The framework was validated across three distinct optical regimes, demonstrating versatility and high performance:

• Finite-Conjugate Industrial Metrology:

  • Macro Inspection: Synthesized a symmetric Double-Gauss lens for electronic inspection (0.1mm features) from a non-expert prompt. Achieved diffraction-limited performance at the center and sufficient resolution for automated optical inspection (AOI).
  • Telecentric Lens: Designed a double-sided telecentric lens for mechanical metrology. The system correctly inferred the need for telecentricity to eliminate perspective error, achieving near-diffraction-limited performance ($RMS \approx 3.29 \mu m$) with sub-pixel edge detection capabilities.

• Infrared (IR) Objectives:

  • NIR & SWIR: Successfully synthesized telephoto and wide-aperture objectives for Near-Infrared (700–900 nm) and Short-Wave Infrared (0.9–1.7 $\mu m$).
  • LWIR: Designed a thermal imaging lens using Germanium substrates. The system leveraged the material's inherent low dispersion in the LWIR band to achieve fully diffraction-limited performance ($RMS < Airy$ disk) without complex chromatic correction.
  • Note: Polychromatic performance in NIR/SWIR was limited by simplified refractive index models in the optimizer, highlighting a current limitation.

• Complex Aspheric Mobile Lenses:

  • Challenge: Designed a flagship mobile lens (1 Glass + 6 Plastic, F/1.7, 7.5mm TTL) for a 200MP sensor.
  • Outcome: The raw LLM output contained geometric overlaps. The two-phase optimization (Geometric Stabilization $\to$ Aspheric Refinement) resolved physical conflicts and corrected wavefront errors, achieving an on-axis RMS spot radius of $3.52 \mu m$. Chromatic aberration remained the dominant residual error due to material selection constraints.

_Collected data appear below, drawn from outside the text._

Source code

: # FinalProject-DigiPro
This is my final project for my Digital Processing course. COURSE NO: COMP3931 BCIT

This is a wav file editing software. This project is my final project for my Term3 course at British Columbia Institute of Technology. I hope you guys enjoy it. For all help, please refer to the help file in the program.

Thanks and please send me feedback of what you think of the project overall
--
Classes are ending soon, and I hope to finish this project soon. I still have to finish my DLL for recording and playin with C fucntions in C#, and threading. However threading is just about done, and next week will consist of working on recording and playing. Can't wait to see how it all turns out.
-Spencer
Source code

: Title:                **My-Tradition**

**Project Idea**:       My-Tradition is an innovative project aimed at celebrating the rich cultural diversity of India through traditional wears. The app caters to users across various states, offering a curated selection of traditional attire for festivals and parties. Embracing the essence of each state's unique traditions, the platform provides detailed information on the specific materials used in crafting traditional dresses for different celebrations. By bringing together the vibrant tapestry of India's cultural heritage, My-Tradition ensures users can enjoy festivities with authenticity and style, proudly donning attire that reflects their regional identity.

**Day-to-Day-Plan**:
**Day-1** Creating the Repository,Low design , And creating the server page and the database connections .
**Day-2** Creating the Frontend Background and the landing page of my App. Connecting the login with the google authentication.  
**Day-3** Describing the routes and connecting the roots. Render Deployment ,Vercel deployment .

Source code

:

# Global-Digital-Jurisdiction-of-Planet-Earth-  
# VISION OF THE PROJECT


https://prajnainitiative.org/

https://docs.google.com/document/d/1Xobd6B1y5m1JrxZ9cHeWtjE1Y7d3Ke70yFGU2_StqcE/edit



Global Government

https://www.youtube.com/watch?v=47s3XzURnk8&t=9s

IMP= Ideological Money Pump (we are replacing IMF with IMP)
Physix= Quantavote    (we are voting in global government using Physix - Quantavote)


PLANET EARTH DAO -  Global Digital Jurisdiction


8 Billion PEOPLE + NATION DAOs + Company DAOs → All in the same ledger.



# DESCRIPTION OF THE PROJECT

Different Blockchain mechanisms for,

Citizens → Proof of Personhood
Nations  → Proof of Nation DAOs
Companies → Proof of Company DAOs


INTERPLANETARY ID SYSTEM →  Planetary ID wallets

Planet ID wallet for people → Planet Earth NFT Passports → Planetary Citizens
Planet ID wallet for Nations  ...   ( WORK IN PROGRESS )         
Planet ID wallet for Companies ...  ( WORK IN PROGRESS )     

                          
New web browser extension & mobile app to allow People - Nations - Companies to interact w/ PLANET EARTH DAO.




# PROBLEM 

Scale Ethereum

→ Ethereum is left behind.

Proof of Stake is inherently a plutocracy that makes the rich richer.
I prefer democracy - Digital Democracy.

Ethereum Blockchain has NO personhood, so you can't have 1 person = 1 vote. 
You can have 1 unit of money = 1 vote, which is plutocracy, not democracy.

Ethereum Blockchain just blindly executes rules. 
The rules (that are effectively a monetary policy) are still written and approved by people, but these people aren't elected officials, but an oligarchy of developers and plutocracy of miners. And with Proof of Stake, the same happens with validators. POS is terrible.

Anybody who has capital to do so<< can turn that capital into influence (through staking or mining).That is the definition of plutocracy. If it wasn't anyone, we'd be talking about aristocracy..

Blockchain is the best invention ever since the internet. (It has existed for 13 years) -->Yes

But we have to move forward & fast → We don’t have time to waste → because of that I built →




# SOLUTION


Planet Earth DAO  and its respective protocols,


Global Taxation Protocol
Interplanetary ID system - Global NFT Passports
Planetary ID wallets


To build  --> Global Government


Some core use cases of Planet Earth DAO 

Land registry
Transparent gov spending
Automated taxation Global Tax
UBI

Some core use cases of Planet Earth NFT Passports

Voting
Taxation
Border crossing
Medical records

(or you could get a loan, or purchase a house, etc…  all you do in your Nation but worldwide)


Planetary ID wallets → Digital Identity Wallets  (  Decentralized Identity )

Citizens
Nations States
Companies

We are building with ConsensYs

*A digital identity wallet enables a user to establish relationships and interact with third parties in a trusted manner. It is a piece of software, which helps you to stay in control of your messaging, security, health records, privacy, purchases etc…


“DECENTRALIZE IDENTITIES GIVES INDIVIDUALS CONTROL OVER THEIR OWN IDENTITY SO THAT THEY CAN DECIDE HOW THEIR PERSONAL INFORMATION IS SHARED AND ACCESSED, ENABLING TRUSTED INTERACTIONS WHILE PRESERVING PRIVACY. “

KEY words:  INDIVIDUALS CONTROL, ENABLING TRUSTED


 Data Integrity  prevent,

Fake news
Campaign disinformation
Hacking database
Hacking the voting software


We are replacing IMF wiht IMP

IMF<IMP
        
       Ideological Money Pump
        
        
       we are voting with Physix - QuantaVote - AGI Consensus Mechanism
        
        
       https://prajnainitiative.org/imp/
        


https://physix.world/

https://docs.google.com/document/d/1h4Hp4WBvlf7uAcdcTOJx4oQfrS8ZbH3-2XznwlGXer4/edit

5. Significance and Future Outlook

• Democratization of Optical Engineering: Lowers the barrier to entry, allowing non-specialists to generate high-quality optical designs from natural language, potentially accelerating innovation in AR/VR, consumer electronics, and scientific instrumentation.
• New Paradigm for Automation: Establishes a workflow where AI acts as an active participant in the engineering loop rather than just a catalog or a parameter tuner.
• Scalability: The framework is modular. Future work aims to expand the dataset to include more diverse patents, integrate full dispersion curves (Sellmeier coefficients) for better polychromatic performance, and extend the physics engine to support reflective elements, coordinate breaks, and diffractive/metasurface optics.

In conclusion, this work validates that the fusion of semantic reasoning (LLMs) and differentiable physics creates a robust path toward autonomous, diffraction-limited optical design.